Bag_ID Flavour Weight
1 Ketchup 203.46
2 Ketchup 202.53
3 Ketchup 189.37
4 Ketchup 190.32
5 Ketchup 203.45
6 Ketchup 199.86
7 Ketchup 200.60
8 Ketchup 197.85
9 Ketchup 191.77
10 Ketchup 186.04
11 Ketchup 193.80
12 Ketchup 194.04
13 Ketchup 194.23
14 Ketchup 189.66
15 Ketchup 198.12
16 Regular 206.96
17 Regular 201.44
18 Regular 209.53
19 Regular 195.01
20 Regular 204.16
21 Regular 206.17
22 Regular 198.25
23 Regular 200.89
24 Regular 197.88
25 Regular 198.52
26 Regular 191.28
27 Regular 205.95
28 Regular 191.04
29 Regular 201.97
30 Regular 213.08

And we can summarize the data:

# A tibble: 2 × 5
  Flavour Mean      Min   Max    SD
  <chr>   <chr>   <dbl> <dbl> <dbl>
1 Ketchup 195.673  186.  203.  5.62
2 Regular 201.475  191.  213.  6.36

Let’s visualize the data:

Again, it’s not looking good for lays.

9.1 t distribution

So, if you recall the distribution of sample means, you know that we are going to get some differences in sample means, even if they are drawn from the same population. So, we must somehow make the determination that these two means are different enough to be unlikely if they came from the same distribution.

So, here are the means of our chips from the distribution of sample means:

To test our hypothesis, we can build on this distribution. Imagine we subtracted the means of two sample drawn from the distribution above, over, and over, and over. We can model this distribution as well:

So, when we subtract two means from two sample drawn from the same population, they vary quite a bit. Sometimes one mean is higher, sometimes the other is, and most times they are about the same.
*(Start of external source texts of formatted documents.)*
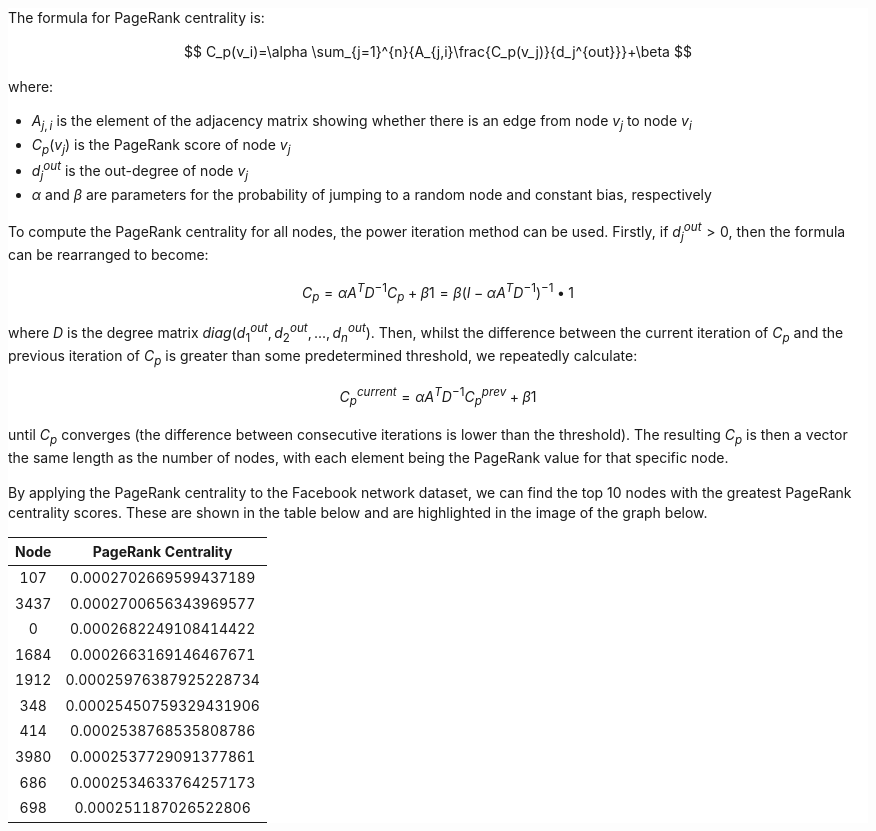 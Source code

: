 The formula for PageRank centrality is:

$$
C_p(v_i)=\alpha \sum_{j=1}^{n}{A_{j,i}\frac{C_p(v_j)}{d_j^{out}}}+\beta
$$

where:
- $A_{j,i}$ is the element of the adjacency matrix showing whether there is an edge from node $v_j$ to node $v_i$
- $C_p(v_j)$ is the PageRank score of node $v_j$
- $d_j^{out}$ is the out-degree of node $v_j$
- $\alpha$ and $\beta$ are parameters for the probability of jumping to a random node and constant bias, respectively

To compute the PageRank centrality for all nodes, the power iteration method can be used. Firstly, if $d_j^{out}>0$, then the formula can be rearranged to become:

$$
C_p=\alpha A^T D^{-1} C_p + \beta 1 = \beta(I - \alpha A^T D^{-1})^{-1} \bullet 1
$$

where $D$ is the degree matrix $diag(d^{out}_1, d^{out}_2, ..., d^{out}_n)$. Then, whilst the difference between the current iteration of $C_p$ and the previous iteration of $C_p$ is greater than some predetermined threshold, we repeatedly calculate:

$$
C_p^{current} = \alpha A^T D^{-1} C_p^{prev} + \beta1
$$

until $C_p$ converges (the difference between consecutive iterations is lower than the threshold). The resulting $C_p$ is then a vector the same length as the number of nodes, with each element being the PageRank value for that specific node.

By applying the PageRank centrality to the Facebook network dataset, we can find the top 10 nodes with the greatest PageRank centrality scores. These are shown in the table below and are highlighted in the image of the graph below.

<p align="middle">

| Node |   PageRank Centrality  |
|:----:|:----------------------:|
|  107 |  0.0002702669599437189 |
| 3437 |  0.0002700656343969577 |
|   0  |  0.0002682249108414422 |
| 1684 |  0.0002663169146467671 |
| 1912 | 0.00025976387925228734 |
|  348 | 0.00025450759329431906 |
|  414 |  0.0002538768535808786 |
| 3980 |  0.0002537729091377861 |
|  686 |  0.0002534633764257173 |
|  698 |  0.000251187026522806  |
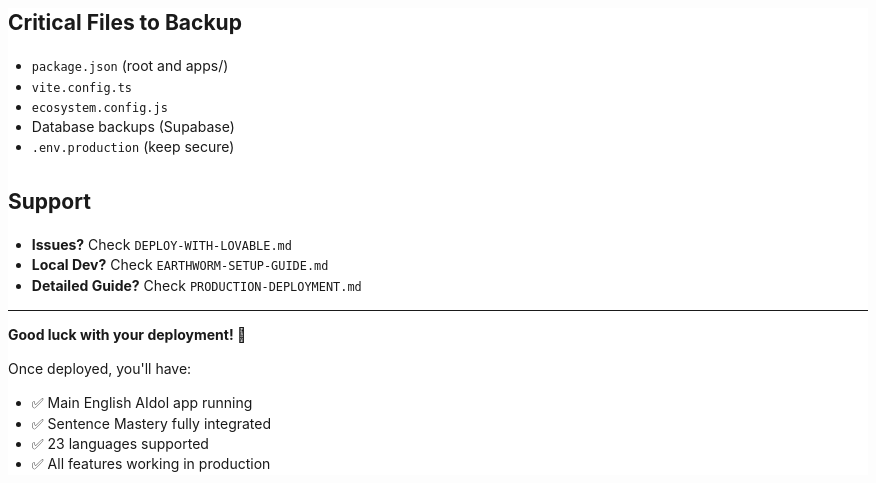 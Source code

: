 ## Critical Files to Backup

- `package.json` (root and apps/)
- `vite.config.ts`
- `ecosystem.config.js`
- Database backups (Supabase)
- `.env.production` (keep secure)

## Support

- **Issues?** Check `DEPLOY-WITH-LOVABLE.md`
- **Local Dev?** Check `EARTHWORM-SETUP-GUIDE.md`
- **Detailed Guide?** Check `PRODUCTION-DEPLOYMENT.md`

---

**Good luck with your deployment! 🚀**

Once deployed, you'll have:
- ✅ Main English AIdol app running
- ✅ Sentence Mastery fully integrated
- ✅ 23 languages supported
- ✅ All features working in production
However, this will also vary depending on the sample size used for each of the means. For example, let’s compare various sample sizes:

What about when the variance of the samples changes?

What happens when we divide the mean differences by the standard error of the mean differences? For the t-distribution, the standard error of the mean differences is, for equal sample sizes, \(\sigma_\bar{x} = \frac{\sigma}{\sqrt{n}}\).

Hopefully, you can see that by dividing by the SE of the mean differences, the distributions are now similar. That is, the differences in the figures based on the difference SD (see above) are not longer present. The above figures represent t-distributions! Using the t distribution, we call determine how likely our sample mean differences if the null hypothesis, that the groups come from the same population with the same mean, is true.

9.2 Assumptions

There are several assumptions we must have when testing from the t distribution.

  • First, the data are continuous. For our purposes, this will be interval or ratio data.
  • Second, the data are randomly sampled.
  • And third, the variance of each group is similar.

9.3 Formulas

The t-test allows you to calculate the t-statistic, which can be compared to the t distribution to determine the probability of the data given the null hypothesis (i.e., p value). The following formulas are relevant.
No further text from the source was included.